GRASS logo

NAME

r.learn.predict - Apply a fitted scikit-learn estimator to rasters in a GRASS GIS imagery group.

KEYWORDS

raster, classification, regression, machine learning, scikit-learn, prediction

SYNOPSIS

r.learn.predict
r.learn.predict --help
r.learn.predict [-pz] group=name load_model=name output=name [chunksize=integer] [--overwrite] [--help] [--verbose] [--quiet] [--ui]

Flags:

-p
Output class membership probabilities
A raster layer is created for each class. For the case of a binary classification, only the positive (maximum) class is output
-z
Only predict class probabilities
--overwrite
Allow output files to overwrite existing files
--help
Print usage summary
--verbose
Verbose module output
--quiet
Quiet module output
--ui
Force launching GUI dialog

Parameters:

group=name [required]
Group of raster layers used for prediction
GRASS imagery group of raster maps representing feature variables to be used in the machine learning model
load_model=name [required]
Load model from file
File representing pickled scikit-learn estimator model
output=name [required]
Output Map
Raster layer name to store result from classification or regression model. The name will also used as a perfix if class probabilities or intermediate of cross-validation results are ordered as maps.
chunksize=integer
Number of pixels to pass to the prediction method
Number of pixels to pass to the prediction method. GRASS GIS reads raster by-row so chunksize is rounded down based on the number of columns
Default: 100000

Table of contents

DESCRIPTION

r.learn.predict performs the prediction phase of a machine learning workflow. The user is required to load a prefitted scikit-learn estimator using the load_model parameter, which can be developed using the r.learn.train module, or can represent any fitted scikit-learn compatible estimator that is pickled to a file. The GRASS GIS imagery group to apply the model is set using the group parameter.

NOTES

r.learn.predict is designed to keep system memory requirements relatively low. For this purpose, the rasters are read from the disk row-by-row, using the RasterRow method in PyGRASS. This however does not represent an efficient volume of data to pass to the classifiers, which are mostly multithreaded. Instead, groups of rows as passed to the estimator. The chunksize parameter represents the maximum memory size (in MB) for each of these blocks of data. Note that the module will consume more memory than this, especially if the estimator model was trained using multiple cores.

EXAMPLE

Here we are going to use the GRASS GIS sample North Carolina data set as a basis to perform a landsat classification. We are going to classify a Landsat 7 scene from 2000, using training information from an older (1996) land cover dataset.
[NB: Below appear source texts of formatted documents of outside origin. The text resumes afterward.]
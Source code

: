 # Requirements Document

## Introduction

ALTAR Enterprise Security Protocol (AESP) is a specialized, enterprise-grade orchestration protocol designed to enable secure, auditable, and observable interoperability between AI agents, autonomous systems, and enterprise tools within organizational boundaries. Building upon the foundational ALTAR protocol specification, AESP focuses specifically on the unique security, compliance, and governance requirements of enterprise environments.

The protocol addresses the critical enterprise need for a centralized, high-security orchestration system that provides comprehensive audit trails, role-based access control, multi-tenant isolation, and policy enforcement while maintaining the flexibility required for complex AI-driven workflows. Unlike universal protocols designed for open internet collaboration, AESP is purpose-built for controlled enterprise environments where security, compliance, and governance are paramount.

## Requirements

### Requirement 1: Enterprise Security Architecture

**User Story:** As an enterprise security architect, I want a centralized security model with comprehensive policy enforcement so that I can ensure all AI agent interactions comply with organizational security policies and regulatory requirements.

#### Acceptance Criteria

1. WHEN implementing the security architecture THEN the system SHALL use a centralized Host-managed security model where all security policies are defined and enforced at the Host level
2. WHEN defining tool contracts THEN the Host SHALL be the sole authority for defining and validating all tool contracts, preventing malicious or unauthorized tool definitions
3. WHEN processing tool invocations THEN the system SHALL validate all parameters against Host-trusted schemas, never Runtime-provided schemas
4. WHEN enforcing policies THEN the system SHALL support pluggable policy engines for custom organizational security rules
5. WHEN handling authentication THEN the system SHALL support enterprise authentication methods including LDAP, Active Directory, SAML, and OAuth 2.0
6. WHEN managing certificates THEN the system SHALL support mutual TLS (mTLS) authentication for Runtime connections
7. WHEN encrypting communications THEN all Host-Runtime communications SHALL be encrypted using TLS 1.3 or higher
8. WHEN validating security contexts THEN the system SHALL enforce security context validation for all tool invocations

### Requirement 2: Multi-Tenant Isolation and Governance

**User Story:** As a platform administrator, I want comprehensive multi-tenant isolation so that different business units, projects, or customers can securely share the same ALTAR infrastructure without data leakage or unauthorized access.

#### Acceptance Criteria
Landsat 7 (2000) bands 7,4,2 color composite example:

Landsat 7 (2000) bands 7,4,2 color composite example

Note that this example must be run in the "landsat" mapset of the North Carolina sample data set location.
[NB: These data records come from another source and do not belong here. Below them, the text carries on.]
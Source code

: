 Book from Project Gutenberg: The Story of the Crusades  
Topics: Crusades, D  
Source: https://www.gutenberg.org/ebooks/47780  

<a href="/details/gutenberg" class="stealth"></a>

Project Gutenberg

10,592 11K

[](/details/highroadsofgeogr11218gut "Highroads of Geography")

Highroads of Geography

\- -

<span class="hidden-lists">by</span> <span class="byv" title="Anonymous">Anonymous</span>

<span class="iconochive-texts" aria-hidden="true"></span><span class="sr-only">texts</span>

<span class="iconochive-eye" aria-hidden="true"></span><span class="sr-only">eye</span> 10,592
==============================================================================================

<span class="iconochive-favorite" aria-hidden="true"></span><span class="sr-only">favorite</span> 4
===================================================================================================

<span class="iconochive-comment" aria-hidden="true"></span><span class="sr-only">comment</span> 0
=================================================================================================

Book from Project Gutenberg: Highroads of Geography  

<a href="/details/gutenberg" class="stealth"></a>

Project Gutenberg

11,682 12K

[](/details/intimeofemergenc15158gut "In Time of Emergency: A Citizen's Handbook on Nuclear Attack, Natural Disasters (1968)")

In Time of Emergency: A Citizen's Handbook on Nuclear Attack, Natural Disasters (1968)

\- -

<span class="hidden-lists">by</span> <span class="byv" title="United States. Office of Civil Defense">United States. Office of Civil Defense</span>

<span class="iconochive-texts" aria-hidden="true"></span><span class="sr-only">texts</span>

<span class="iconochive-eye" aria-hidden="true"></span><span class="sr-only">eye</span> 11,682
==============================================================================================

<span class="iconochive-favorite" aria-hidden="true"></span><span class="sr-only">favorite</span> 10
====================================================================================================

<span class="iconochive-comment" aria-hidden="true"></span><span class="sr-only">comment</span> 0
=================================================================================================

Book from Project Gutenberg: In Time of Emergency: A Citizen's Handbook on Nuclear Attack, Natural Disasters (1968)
First, we are going to generate some training pixels from an older (1996) land cover classification:

g.region raster=landclass96 -p
r.random input=landclass96 npoints=1000 raster=training_pixels

Then we can use these training pixels to perform a classification on the more recently obtained landsat 7 image:

# train a random forest classification model using r.learn.train 
r.learn.train group=lsat7_2000 training_map=training_pixels \
  model_name=RandomForestClassifier n_estimators=500 save_model=rf_model.gz

# perform prediction using r.learn.predict
r.learn.predict group=lsat7_2000 load_model=rf_model.gz output=rf_classification

# check raster categories - they are automatically applied to the classification output
r.category rf_classification

# copy color scheme from landclass training map to result
r.colors rf_classification raster=training_pixels

Random forest classification result:

Random forest classification result

SEE ALSO

r.learn.ml2 (overview), r.learn.train

REFERENCES

Scikit-learn: Machine Learning in Python, Pedregosa et al., JMLR 12, pp. 2825-2830, 2011.

AUTHOR

Steven Pawley

SOURCE CODE

Available at: r.learn.predict source code (history)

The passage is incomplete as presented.